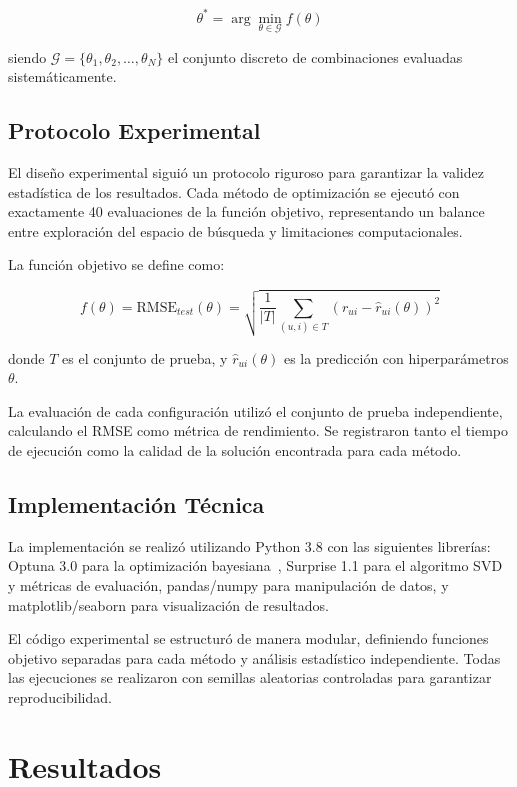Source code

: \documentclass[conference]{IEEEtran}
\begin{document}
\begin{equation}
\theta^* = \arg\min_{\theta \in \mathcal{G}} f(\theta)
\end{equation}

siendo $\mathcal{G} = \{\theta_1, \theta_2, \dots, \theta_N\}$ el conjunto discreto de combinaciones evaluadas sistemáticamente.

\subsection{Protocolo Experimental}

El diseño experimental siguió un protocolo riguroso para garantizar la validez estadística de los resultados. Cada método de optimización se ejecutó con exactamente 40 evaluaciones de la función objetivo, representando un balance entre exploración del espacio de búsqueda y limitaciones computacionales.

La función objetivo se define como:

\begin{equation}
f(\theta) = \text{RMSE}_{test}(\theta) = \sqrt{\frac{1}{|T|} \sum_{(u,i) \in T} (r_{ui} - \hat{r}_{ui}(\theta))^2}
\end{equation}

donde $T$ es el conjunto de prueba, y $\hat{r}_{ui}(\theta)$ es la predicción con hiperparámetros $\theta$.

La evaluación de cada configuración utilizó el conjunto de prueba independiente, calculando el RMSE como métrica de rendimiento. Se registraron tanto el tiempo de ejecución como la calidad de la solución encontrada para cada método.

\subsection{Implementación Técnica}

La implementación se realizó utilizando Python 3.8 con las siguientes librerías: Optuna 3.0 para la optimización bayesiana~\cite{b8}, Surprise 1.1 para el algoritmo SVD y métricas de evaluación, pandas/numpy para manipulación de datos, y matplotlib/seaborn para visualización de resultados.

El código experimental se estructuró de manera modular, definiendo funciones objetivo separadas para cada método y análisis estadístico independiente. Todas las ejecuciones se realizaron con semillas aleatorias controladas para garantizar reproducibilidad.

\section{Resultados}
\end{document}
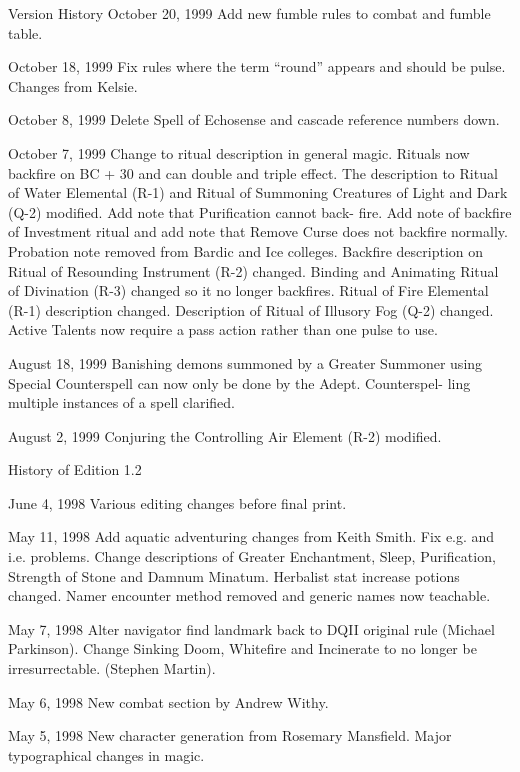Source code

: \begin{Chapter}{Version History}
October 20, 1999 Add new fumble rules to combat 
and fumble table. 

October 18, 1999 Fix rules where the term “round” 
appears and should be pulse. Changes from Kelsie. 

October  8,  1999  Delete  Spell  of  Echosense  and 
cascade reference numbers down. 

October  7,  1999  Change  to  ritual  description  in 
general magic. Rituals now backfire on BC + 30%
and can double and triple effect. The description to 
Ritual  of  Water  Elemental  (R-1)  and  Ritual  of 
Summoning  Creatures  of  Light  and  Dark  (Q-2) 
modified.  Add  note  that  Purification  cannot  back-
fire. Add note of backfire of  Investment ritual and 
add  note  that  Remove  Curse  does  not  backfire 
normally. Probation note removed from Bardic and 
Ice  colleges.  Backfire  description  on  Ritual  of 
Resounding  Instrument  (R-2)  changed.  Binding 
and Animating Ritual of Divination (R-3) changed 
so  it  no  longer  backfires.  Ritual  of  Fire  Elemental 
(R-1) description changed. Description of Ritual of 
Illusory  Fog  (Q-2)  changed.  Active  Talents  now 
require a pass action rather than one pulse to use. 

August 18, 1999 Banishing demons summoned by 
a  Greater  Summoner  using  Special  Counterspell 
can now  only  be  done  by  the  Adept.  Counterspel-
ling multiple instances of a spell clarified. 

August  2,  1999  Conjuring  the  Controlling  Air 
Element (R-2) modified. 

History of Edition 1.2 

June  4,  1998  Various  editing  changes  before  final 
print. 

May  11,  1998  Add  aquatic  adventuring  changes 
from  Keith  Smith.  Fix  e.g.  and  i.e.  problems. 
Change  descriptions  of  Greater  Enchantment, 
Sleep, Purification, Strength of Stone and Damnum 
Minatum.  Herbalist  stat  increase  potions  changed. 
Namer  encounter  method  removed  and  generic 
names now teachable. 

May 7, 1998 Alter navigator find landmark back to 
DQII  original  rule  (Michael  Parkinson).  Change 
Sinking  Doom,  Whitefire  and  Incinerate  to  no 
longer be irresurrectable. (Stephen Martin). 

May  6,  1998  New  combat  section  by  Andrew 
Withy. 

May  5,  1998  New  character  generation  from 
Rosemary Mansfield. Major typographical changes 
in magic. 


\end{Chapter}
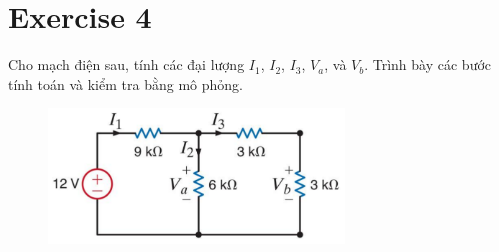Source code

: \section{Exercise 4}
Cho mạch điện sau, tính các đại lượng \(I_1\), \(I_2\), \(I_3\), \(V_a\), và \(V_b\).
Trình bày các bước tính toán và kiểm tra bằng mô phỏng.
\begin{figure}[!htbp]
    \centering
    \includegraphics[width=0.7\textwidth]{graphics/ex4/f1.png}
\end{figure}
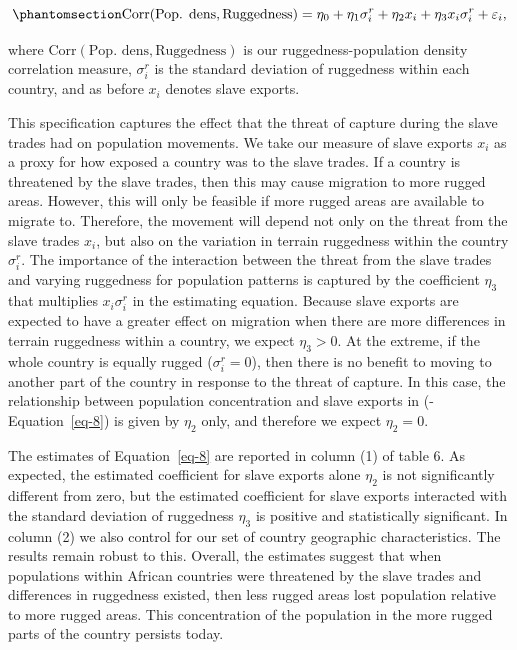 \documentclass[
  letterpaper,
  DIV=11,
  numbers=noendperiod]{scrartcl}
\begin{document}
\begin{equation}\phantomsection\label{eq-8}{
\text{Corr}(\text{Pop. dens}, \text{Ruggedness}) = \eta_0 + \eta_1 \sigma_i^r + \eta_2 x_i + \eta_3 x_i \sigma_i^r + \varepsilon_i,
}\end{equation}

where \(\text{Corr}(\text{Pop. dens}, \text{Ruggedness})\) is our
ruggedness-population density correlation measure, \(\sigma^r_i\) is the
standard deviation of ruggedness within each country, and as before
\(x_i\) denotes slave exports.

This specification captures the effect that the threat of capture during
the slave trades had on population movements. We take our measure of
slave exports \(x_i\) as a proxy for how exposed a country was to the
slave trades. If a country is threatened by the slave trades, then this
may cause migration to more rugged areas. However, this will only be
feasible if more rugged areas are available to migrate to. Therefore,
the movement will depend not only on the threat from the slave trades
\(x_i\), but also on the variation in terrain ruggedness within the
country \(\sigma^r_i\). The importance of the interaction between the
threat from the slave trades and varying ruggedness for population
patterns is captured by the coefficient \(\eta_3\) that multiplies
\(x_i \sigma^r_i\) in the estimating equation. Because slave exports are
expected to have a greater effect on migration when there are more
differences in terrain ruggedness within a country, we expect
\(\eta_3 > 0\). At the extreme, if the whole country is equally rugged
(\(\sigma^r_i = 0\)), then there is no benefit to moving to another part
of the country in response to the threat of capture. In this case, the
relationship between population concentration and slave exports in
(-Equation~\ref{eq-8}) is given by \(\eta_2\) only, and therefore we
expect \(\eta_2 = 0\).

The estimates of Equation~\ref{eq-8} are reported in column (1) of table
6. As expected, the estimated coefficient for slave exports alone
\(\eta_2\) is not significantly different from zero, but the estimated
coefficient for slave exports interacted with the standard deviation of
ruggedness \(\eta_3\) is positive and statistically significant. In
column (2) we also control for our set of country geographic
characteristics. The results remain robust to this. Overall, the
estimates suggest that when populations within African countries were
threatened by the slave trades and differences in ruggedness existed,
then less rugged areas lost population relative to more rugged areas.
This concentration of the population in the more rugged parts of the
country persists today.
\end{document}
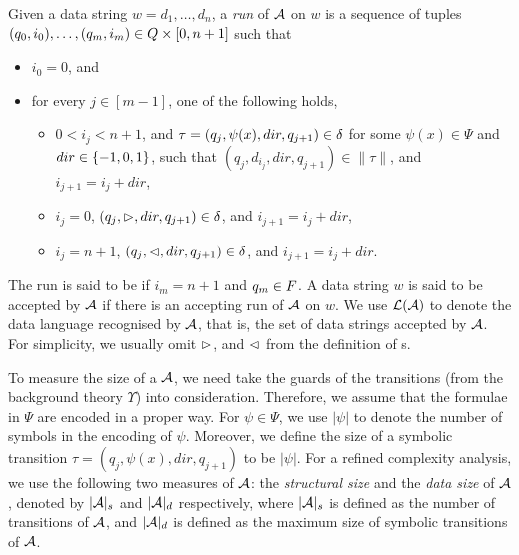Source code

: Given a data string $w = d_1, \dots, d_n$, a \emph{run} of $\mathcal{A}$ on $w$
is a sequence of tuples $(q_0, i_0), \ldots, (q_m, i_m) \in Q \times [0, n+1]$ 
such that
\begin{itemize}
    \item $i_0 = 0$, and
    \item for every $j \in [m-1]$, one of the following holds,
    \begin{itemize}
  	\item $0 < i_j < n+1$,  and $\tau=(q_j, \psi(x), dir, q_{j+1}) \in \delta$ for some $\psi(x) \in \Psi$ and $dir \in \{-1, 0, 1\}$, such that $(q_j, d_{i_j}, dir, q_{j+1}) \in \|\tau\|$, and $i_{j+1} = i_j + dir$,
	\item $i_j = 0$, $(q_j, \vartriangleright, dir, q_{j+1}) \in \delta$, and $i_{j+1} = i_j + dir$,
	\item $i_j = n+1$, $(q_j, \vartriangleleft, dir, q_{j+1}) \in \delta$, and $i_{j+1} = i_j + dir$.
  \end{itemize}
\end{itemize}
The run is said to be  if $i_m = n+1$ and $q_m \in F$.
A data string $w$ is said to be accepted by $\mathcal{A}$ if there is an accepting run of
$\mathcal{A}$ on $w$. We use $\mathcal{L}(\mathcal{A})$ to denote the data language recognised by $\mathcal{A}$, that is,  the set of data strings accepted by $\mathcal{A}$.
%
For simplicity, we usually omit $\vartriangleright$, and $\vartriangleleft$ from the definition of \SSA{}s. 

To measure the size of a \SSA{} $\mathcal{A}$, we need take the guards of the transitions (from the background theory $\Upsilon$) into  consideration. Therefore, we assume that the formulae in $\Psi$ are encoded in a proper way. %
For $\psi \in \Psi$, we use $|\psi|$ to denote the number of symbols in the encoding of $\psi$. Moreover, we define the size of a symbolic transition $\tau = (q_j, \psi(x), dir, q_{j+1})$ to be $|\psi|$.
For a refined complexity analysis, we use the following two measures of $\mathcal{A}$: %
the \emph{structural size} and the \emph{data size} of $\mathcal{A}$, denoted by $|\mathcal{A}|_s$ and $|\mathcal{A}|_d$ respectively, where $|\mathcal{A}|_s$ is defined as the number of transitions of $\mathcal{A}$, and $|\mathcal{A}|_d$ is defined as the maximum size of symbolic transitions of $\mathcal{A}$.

Work instructions
Copy out the range of lines above starting at the line with "country \(\sigma^r_i\). The" and ending at the line with "differences in terrain", exactly and including both.

Exercise output
country \(\sigma^r_i\). The importance of the interaction between the
threat from the slave trades and varying ruggedness for population
patterns is captured by the coefficient \(\eta_3\) that multiplies
\(x_i \sigma^r_i\) in the estimating equation. Because slave exports are
expected to have a greater effect on migration when there are more
differences in terrain ruggedness within a country, we expect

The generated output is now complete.